Ha un suggerimento per vivere meglio queste giornate, magari un consiglio da dare ai più giovani?
“La cosa bella da poter fare in questo momento è la gestione del tempo: una programmazione efficace per imparare a scandire la giornata con rigore. Questo tempo ha un valore, esercitiamoci a vederne la bellezza, usiamolo per cambiare le abitudini sbagliate, l’innovazione è lì: recuperare qualcosa che abbiamo dimenticato o non usiamo bene. Io organizzo una manifestazione che si chiama Nnumari, letteralmente nel mare, è una spinta al recupero del gesto, alla conoscenza dello stesso ingrediente, dello stesso paesaggio del Mediterraneo, dove la distanza è solo temporale e climatica, un tema attuale: ogni persona può recuperare e scambiare sapere.”
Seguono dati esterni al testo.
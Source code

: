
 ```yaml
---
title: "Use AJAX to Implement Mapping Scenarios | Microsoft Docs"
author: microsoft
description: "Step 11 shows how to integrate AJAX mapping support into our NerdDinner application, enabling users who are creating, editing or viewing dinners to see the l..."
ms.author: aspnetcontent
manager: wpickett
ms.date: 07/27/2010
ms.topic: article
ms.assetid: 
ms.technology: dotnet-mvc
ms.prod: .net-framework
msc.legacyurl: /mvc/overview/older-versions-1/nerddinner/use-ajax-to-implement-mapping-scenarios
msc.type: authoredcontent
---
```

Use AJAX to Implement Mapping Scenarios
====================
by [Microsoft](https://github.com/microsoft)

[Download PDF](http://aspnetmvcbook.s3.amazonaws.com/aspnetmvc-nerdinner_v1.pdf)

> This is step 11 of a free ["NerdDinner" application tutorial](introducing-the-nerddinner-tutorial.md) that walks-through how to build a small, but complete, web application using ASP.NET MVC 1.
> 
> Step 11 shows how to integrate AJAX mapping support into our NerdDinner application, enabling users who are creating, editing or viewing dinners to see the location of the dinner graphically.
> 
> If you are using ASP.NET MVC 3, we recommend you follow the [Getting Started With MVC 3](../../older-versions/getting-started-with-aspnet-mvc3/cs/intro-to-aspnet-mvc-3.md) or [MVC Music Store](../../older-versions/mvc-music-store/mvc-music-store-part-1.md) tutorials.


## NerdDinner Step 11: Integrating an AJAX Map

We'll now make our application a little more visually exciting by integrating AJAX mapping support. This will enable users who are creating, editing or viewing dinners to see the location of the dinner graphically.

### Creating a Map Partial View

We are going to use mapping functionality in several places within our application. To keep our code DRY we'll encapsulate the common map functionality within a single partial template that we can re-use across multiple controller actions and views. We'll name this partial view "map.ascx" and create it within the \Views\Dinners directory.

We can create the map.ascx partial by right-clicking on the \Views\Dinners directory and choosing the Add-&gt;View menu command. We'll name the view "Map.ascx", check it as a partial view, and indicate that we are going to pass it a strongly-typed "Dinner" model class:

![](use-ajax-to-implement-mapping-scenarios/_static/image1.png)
Come immagina il futuro dell’alta ristorazione? Cosa dovranno fare gli Chef per tornare ad emozionare i commensali?
“Il punto di vista per me è invertito: la prima cosa che aspetterò riguarda la gente che dovrà riacquisire la fiducia negli altri, quel saper stare insieme, ci dovremo rieducare, come un bambino che deve ricominciare a camminare. In questo il cuoco può fare ben poco, potremo concentrare di più le giornate per gestire meglio i costi. Ci adatteremo a quel che verrà, per il resto è presto per dire come sarà, ma ciò che prevedo è un’estate italiana: ci saranno queste ventate di tanti italiani, penso agli emigrati del Nord che torneranno alle proprie radici e a chi vorrà riscoprire il proprio paese. Se apriremo la stagione intorno a maggio/giugno io immagino questo scenario dove mancheranno gli stranieri o saranno davvero pochi e vivremo un momento di riscoperta. Sì, ne sono certo, sarà un’estate italiana.”